Читать «Откровение и сокровение» онлайн - страница 121

Лев Александрович Аннинский

Вооружившись красно-синим карандашом, Горький приступает к чтению.

«Надо не высовываться и не упиваться жизнью: наше время лучше и серьезней, чем блаженное наслаждение. Всякий упивающийся обязательно попадается и гибнет, – как мышонок, который лезет в мышеловку, чтобы „упиться“ салом на приманке. Надо быть в рядах обыкновенных людей – для терпеливой социалистической работы, больше ничего…»

Даже и сегодня, пять поколений спустя, при чтении этого начального платоновского пассажа испытываешь что-то вроде оторопи. Да как же он решается на такие умрищевские шутки, на такие метафоры, вроде бы невинные, а на самом деле полные динамита! Западня, мышеловка – в качестве ключевого образа времени; обман, приманка – на месте цели… И это пишется в 1934 году! Страшно за Платонова. «Надо не высовываться…» – какой издевкой это должно звучать, и как притом смертельно опасно автор высовывается с первых же строк!

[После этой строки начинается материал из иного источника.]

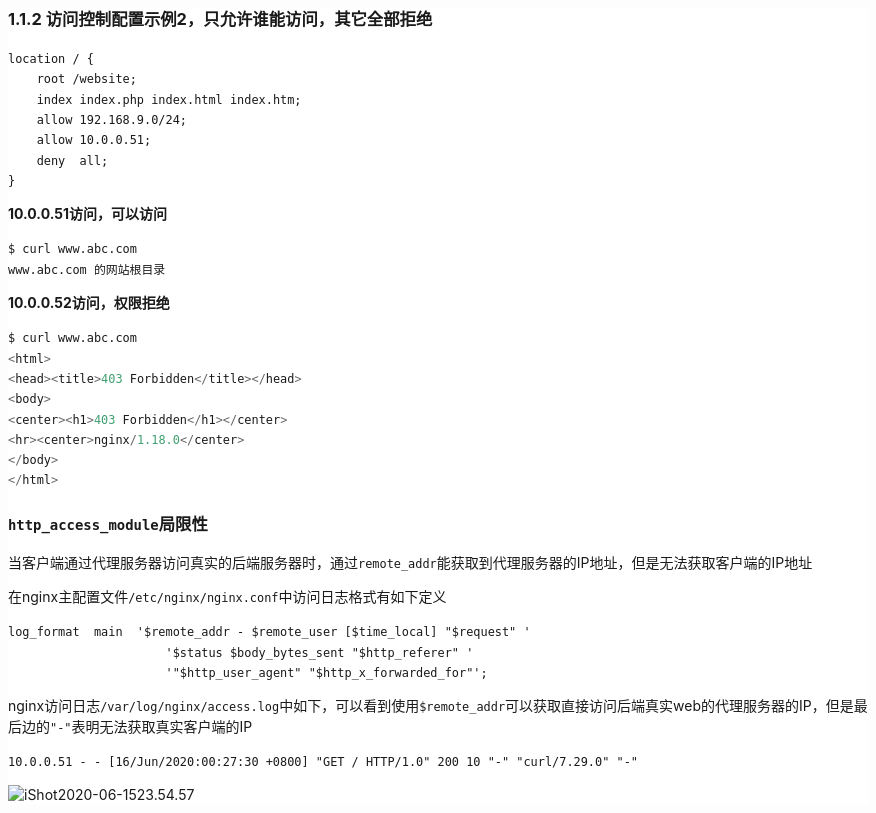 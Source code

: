 

### 1.1.2 访问控制配置示例2，只允许谁能访问，其它全部拒绝



```nginx
location / {
    root /website;
    index index.php index.html index.htm;
    allow 192.168.9.0/24;
    allow 10.0.0.51;
    deny  all;
}
```



**10.0.0.51访问，可以访问**

```python
$ curl www.abc.com
www.abc.com 的网站根目录
```



**10.0.0.52访问，权限拒绝**

```python
$ curl www.abc.com
<html>
<head><title>403 Forbidden</title></head>
<body>
<center><h1>403 Forbidden</h1></center>
<hr><center>nginx/1.18.0</center>
</body>
</html>
```



### `http_access_module`局限性

当客户端通过代理服务器访问真实的后端服务器时，通过`remote_addr`能获取到代理服务器的IP地址，但是无法获取客户端的IP地址

在nginx主配置文件`/etc/nginx/nginx.conf`中访问日志格式有如下定义

```nginx
log_format  main  '$remote_addr - $remote_user [$time_local] "$request" '
                      '$status $body_bytes_sent "$http_referer" '
                      '"$http_user_agent" "$http_x_forwarded_for"';
```

nginx访问日志`/var/log/nginx/access.log`中如下，可以看到使用`$remote_addr`可以获取直接访问后端真实web的代理服务器的IP，但是最后边的`"-"`表明无法获取真实客户端的IP

```nginx
10.0.0.51 - - [16/Jun/2020:00:27:30 +0800] "GET / HTTP/1.0" 200 10 "-" "curl/7.29.0" "-"
```

![iShot2020-06-1523.54.57](https://gitea.pptfz.cn/pptfz/picgo-images/raw/branch/master/img/iShot2020-06-1611.32.42.png)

Но Горький, кажется, этого не замечает. Или не хочет замечать. Или, по обыкновению, относит платоновскую дерзость на счет чисто словесного озорства, столь милого горьковскому сердцу? Впрочем, одна пометка есть: подчеркнув «наслаждение», Горький отсылает на полях: «Шопенгауэр. Аф (оризмы) и макс (имы)».

Но в следующем абзаце уже проскакивает искра аннигиляции:

«…Этому сознанию (то есть «терпеливой социалистической работе», которая противостоит «упоению» и «приманкам». – Л. А.) соответствует действительное устройство природы. Она не велика и не обильна…» – это Горький подчеркивает и ставит на полях первый знак вопроса. Как не велика? Как не обильна? Да у Горького все изначально на том и построено, что бесконечно эту землю можно крушить и строить, любить и испытывать, перекраивать, латать, украшать. Васька Буслаев – любимый образ – поднял землю «ко своим грудям», понес ко Господу, как она Васькой изукрашена! Есть что украсить, есть где погулять. А тут – не велика и не обильна…

И в следующих же фразах все так досказано, что становится ясно: это у Платонова не обмолвка, это – позиция. Хотя вроде бы он и поправляется, смягчает, уточняет свою слишком резкую фразу об ограниченности сил природы:

«…Точнее говоря – она так жестко устроена, что свое обилие и величие не отдавала еще никому. Это и хорошо, иначе – в историческом времени – всю природу давно бы разворовали, растратили, проели, упились бы ею до самых ее костей: аппетита всегда хватило бы. Достаточно, чтобы физический мир не имел одного своего закона, правда, основного закона – диалектики, и в самые немногие века мир был бы уничтожен людьми (подчеркивает Горький. – Л. Α.), начисто и впустую. Больше того, и без людей в таком случае природа истребилась бы сама по себе вдребезги (подчеркивает Горький. – Л. Α.). Диалектика есть выражение скупости, трудно оборимой жесткости конструкции природы, и лишь благодаря, этому стало возможно историческое воспитание человечества. А то бы давно все кончилось на земле, как игра ребенка с конфетами, которые растаяли в его руках, а он не успел их даже съесть…»

На сей раз, как видим, конфеты связаны с тяжкими предчувствиями. Горький заносит карандаш и ставит второй знак вопроса – напротив слов, вызвавших у него наибольший протест: об уничтожении мира – людьми.